*Task*: Print the listing below in its entirety, character for character.
######
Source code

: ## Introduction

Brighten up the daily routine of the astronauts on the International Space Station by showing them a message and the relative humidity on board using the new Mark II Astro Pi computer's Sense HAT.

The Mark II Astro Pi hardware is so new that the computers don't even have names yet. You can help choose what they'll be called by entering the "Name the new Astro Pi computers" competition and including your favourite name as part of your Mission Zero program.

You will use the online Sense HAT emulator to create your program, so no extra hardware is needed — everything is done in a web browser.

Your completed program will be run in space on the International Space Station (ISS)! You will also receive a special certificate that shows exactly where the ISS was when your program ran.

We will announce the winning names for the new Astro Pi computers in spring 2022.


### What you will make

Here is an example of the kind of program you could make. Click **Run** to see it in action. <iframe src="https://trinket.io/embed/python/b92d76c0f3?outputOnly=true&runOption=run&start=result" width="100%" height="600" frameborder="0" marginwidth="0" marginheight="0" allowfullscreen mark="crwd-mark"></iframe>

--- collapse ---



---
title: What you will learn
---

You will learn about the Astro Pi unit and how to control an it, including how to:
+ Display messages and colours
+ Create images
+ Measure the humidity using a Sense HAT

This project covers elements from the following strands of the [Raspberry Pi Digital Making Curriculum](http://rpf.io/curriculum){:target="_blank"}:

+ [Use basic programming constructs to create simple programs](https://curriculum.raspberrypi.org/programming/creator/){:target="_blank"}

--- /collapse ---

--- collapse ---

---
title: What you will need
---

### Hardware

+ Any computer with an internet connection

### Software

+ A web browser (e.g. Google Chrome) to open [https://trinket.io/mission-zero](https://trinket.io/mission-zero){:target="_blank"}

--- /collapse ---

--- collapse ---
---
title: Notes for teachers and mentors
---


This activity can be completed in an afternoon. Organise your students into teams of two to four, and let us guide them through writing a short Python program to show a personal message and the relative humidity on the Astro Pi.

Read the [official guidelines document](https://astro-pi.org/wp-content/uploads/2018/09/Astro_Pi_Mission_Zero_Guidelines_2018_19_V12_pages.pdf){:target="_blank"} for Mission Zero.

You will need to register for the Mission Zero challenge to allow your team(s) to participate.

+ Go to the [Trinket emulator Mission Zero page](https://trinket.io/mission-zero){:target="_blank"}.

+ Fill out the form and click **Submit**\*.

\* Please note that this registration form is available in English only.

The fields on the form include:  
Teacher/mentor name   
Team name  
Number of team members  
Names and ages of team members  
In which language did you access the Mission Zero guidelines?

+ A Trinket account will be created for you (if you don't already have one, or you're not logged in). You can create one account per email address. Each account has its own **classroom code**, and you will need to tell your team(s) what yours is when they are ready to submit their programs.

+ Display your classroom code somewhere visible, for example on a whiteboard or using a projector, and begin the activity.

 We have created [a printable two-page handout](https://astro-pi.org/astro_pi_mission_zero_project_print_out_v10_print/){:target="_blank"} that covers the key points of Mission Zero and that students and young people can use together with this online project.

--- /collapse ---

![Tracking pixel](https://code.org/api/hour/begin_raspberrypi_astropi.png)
######
*Solution for this task*:
Source code

: ## Introduction

Brighten up the daily routine of the astronauts on the International Space Station by showing them a message and the relative humidity on board using the new Mark II Astro Pi computer's Sense HAT.

The Mark II Astro Pi hardware is so new that the computers don't even have names yet. You can help choose what they'll be called by entering the "Name the new Astro Pi computers" competition and including your favourite name as part of your Mission Zero program.

You will use the online Sense HAT emulator to create your program, so no extra hardware is needed — everything is done in a web browser.

Your completed program will be run in space on the International Space Station (ISS)! You will also receive a special certificate that shows exactly where the ISS was when your program ran.

We will announce the winning names for the new Astro Pi computers in spring 2022.


### What you will make

Here is an example of the kind of program you could make. Click **Run** to see it in action. <iframe src="https://trinket.io/embed/python/b92d76c0f3?outputOnly=true&runOption=run&start=result" width="100%" height="600" frameborder="0" marginwidth="0" marginheight="0" allowfullscreen mark="crwd-mark"></iframe>

--- collapse ---



---
title: What you will learn
---

You will learn about the Astro Pi unit and how to control an it, including how to:
+ Display messages and colours
+ Create images
+ Measure the humidity using a Sense HAT

This project covers elements from the following strands of the [Raspberry Pi Digital Making Curriculum](http://rpf.io/curriculum){:target="_blank"}:

+ [Use basic programming constructs to create simple programs](https://curriculum.raspberrypi.org/programming/creator/){:target="_blank"}

--- /collapse ---

--- collapse ---

---
title: What you will need
---

### Hardware

+ Any computer with an internet connection

### Software

+ A web browser (e.g. Google Chrome) to open [https://trinket.io/mission-zero](https://trinket.io/mission-zero){:target="_blank"}

--- /collapse ---

--- collapse ---
---
title: Notes for teachers and mentors
---


This activity can be completed in an afternoon. Organise your students into teams of two to four, and let us guide them through writing a short Python program to show a personal message and the relative humidity on the Astro Pi.

Read the [official guidelines document](https://astro-pi.org/wp-content/uploads/2018/09/Astro_Pi_Mission_Zero_Guidelines_2018_19_V12_pages.pdf){:target="_blank"} for Mission Zero.

You will need to register for the Mission Zero challenge to allow your team(s) to participate.

+ Go to the [Trinket emulator Mission Zero page](https://trinket.io/mission-zero){:target="_blank"}.

+ Fill out the form and click **Submit**\*.

\* Please note that this registration form is available in English only.

The fields on the form include:  
Teacher/mentor name   
Team name  
Number of team members  
Names and ages of team members  
In which language did you access the Mission Zero guidelines?

+ A Trinket account will be created for you (if you don't already have one, or you're not logged in). You can create one account per email address. Each account has its own **classroom code**, and you will need to tell your team(s) what yours is when they are ready to submit their programs.

+ Display your classroom code somewhere visible, for example on a whiteboard or using a projector, and begin the activity.

 We have created [a printable two-page handout](https://astro-pi.org/astro_pi_mission_zero_project_print_out_v10_print/){:target="_blank"} that covers the key points of Mission Zero and that students and young people can use together with this online project.

--- /collapse ---

![Tracking pixel](https://code.org/api/hour/begin_raspberrypi_astropi.png)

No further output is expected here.